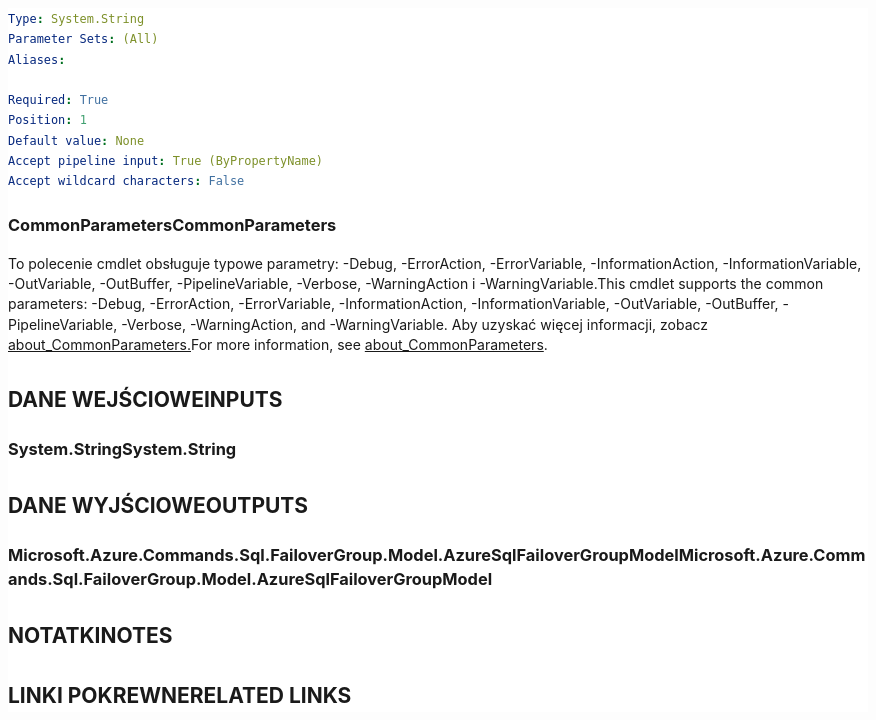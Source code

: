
 ```yaml
Type: System.String
Parameter Sets: (All)
Aliases:

Required: True
Position: 1
Default value: None
Accept pipeline input: True (ByPropertyName)
Accept wildcard characters: False
```

### <span data-ttu-id="72de4-132">CommonParameters</span><span class="sxs-lookup"><span data-stu-id="72de4-132">CommonParameters</span></span>
<span data-ttu-id="72de4-133">To polecenie cmdlet obsługuje typowe parametry: -Debug, -ErrorAction, -ErrorVariable, -InformationAction, -InformationVariable, -OutVariable, -OutBuffer, -PipelineVariable, -Verbose, -WarningAction i -WarningVariable.</span><span class="sxs-lookup"><span data-stu-id="72de4-133">This cmdlet supports the common parameters: -Debug, -ErrorAction, -ErrorVariable, -InformationAction, -InformationVariable, -OutVariable, -OutBuffer, -PipelineVariable, -Verbose, -WarningAction, and -WarningVariable.</span></span> <span data-ttu-id="72de4-134">Aby uzyskać więcej informacji, zobacz [about_CommonParameters.](http://go.microsoft.com/fwlink/?LinkID=113216)</span><span class="sxs-lookup"><span data-stu-id="72de4-134">For more information, see [about_CommonParameters](http://go.microsoft.com/fwlink/?LinkID=113216).</span></span>

## <span data-ttu-id="72de4-135">DANE WEJŚCIOWE</span><span class="sxs-lookup"><span data-stu-id="72de4-135">INPUTS</span></span>

### <span data-ttu-id="72de4-136">System.String</span><span class="sxs-lookup"><span data-stu-id="72de4-136">System.String</span></span>

## <span data-ttu-id="72de4-137">DANE WYJŚCIOWE</span><span class="sxs-lookup"><span data-stu-id="72de4-137">OUTPUTS</span></span>

### <span data-ttu-id="72de4-138">Microsoft.Azure.Commands.Sql.FailoverGroup.Model.AzureSqlFailoverGroupModel</span><span class="sxs-lookup"><span data-stu-id="72de4-138">Microsoft.Azure.Commands.Sql.FailoverGroup.Model.AzureSqlFailoverGroupModel</span></span>

## <span data-ttu-id="72de4-139">NOTATKI</span><span class="sxs-lookup"><span data-stu-id="72de4-139">NOTES</span></span>

## <span data-ttu-id="72de4-140">LINKI POKREWNE</span><span class="sxs-lookup"><span data-stu-id="72de4-140">RELATED LINKS</span></span>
··········
Problem details – When a line among the entries contains "System", pull that line out.

Reply –
Type: System.String
### <span data-ttu-id="72de4-136">System.String</span><span class="sxs-lookup"><span data-stu-id="72de4-136">System.String</span></span>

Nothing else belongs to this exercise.